Nitrogen is supplied from within the deep mantle to the Earth’s surface, hydrosphere, and atmosphere, mostly through volcanic activities. The nitrogen from deep sources is considered to migrate as dinitrogen or ammonia gases depending on the physico-chemical condition. On the other hand, nitrogen recharge from the Earth’s surface into the mantle has been accepted through subduction of ammonium-bearing sediments because of the similarity of charge and ionic radius between ammonium ion (1.43 Å) and potassium ion (1.33 Å) that often substitutes in the interlayers of the potassium-bearing minerals. Nevertheless, the detailed mechanisms as related to the interaction between nitrogen compounds in the ascending hydrothermal fluid and ambient minerals during the path through the lithosphere are not fully understood. The sediment-filled Guaymas Basin is expected to provide suitable samples to reveal behavior of ammonium because abundant sedimentary organic matter supplies sufficient ammonium for stable isotope geochemical study.

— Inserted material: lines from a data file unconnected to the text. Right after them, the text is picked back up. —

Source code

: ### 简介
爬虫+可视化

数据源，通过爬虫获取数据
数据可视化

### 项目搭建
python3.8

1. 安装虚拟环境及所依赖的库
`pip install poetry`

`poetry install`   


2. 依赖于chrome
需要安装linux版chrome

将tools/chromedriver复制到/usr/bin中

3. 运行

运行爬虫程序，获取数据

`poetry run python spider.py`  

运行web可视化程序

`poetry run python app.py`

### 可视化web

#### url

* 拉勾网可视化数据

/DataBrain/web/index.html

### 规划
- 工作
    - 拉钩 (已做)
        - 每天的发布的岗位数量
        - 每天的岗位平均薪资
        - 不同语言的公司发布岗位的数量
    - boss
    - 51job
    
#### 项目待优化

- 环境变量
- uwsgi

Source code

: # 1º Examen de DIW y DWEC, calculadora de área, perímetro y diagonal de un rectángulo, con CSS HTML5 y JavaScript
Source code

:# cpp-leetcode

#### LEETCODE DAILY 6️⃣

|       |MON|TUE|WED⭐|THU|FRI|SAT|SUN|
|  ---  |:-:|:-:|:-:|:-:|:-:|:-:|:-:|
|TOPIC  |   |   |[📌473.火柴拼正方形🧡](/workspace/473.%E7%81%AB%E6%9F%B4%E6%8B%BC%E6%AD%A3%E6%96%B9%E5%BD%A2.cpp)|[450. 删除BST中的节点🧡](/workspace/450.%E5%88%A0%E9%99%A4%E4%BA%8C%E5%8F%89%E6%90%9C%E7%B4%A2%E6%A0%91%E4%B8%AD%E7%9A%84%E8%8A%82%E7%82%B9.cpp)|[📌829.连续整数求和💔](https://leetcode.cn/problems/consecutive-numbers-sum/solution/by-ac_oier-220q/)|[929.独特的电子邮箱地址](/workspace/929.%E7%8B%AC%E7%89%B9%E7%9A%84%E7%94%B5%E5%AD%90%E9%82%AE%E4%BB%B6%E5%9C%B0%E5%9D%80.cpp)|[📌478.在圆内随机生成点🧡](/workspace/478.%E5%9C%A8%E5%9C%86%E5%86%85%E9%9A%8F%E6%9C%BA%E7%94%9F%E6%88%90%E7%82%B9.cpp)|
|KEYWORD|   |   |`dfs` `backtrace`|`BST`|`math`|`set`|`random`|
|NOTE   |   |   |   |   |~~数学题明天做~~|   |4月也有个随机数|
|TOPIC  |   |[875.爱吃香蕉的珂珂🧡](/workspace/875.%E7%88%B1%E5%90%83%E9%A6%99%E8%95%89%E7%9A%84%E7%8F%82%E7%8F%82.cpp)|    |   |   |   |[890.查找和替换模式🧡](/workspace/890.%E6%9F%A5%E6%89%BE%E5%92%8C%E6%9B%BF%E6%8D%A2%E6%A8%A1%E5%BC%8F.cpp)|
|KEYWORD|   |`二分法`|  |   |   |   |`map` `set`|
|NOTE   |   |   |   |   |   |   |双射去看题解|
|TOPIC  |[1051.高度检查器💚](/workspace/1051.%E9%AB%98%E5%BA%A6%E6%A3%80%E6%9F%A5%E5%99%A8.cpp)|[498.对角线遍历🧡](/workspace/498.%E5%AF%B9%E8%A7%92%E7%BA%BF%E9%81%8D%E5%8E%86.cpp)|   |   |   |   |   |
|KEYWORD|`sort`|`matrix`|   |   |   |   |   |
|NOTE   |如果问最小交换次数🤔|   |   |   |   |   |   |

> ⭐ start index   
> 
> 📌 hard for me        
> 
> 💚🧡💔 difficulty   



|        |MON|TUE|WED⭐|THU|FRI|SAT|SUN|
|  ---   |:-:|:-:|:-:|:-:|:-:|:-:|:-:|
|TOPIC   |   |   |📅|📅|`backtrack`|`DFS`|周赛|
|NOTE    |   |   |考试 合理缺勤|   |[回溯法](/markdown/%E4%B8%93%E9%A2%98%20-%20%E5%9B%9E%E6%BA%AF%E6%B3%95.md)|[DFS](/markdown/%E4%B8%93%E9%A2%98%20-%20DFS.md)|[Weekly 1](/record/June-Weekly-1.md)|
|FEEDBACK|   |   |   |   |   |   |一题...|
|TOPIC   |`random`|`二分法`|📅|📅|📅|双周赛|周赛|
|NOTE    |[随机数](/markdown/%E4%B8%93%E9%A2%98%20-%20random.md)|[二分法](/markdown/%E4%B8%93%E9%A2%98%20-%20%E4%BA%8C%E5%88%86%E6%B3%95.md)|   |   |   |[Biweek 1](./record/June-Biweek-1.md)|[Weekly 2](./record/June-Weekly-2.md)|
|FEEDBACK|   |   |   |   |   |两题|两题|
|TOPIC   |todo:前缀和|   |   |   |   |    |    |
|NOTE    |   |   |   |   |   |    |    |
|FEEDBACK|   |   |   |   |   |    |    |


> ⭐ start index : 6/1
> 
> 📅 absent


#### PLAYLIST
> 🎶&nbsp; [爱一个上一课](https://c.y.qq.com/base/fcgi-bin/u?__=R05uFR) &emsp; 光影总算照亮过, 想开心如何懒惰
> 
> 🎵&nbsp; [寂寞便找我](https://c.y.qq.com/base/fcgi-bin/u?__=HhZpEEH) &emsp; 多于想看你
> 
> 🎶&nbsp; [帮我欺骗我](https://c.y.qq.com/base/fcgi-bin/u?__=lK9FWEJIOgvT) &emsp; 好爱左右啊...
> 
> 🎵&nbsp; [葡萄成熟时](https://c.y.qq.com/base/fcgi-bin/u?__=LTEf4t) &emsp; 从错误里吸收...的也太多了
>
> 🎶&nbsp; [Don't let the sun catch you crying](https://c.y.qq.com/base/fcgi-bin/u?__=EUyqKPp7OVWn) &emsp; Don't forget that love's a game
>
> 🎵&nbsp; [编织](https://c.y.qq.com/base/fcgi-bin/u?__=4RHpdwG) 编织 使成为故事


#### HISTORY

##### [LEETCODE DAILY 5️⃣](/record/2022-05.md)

During the IODP expedition 385, high ammonium concentrations (up to 39 mM) in the interstitial water (IW) were observed, reflecting mineralization of abundant organic matter in the sediments. Ammonium concentrations generally increase with burial depth, and after reaching the maximum at a certain depth, the concentration is decreasing. Such decrease of ammonium concentrations in deep sediments has been considered to result from scavenging by clay minerals related to illitization. In fact, corresponding phase transition of minerals was observed at this depth in the core sediments. For post cruise analysis, the authors measured nitrogen isotopic ratios (δ¹⁵N values) of IW ammonium for understanding behavior of nitrogen isotopes during the early diagenetic stage. The first results show that the δ¹⁵N values of ammonium reflect those of ambient organic nitrogen (main component of total nitrogen; TN) at the surface layer where the ammonium concentration was increasing with depth, but significantly differ below the maximum of ammonium concentrations. The changing points of δ¹⁵N trends for ammonium possibly corresponds with phase transitions of minerals during diagenesis (opal A to CT, precipitation of carbonate mineral, illitization, etc.).
In the presentation, I will introduce the details of nitrogen behavior in the core samples and the geochemical characteristics of IW obtained from this magmatically active basin.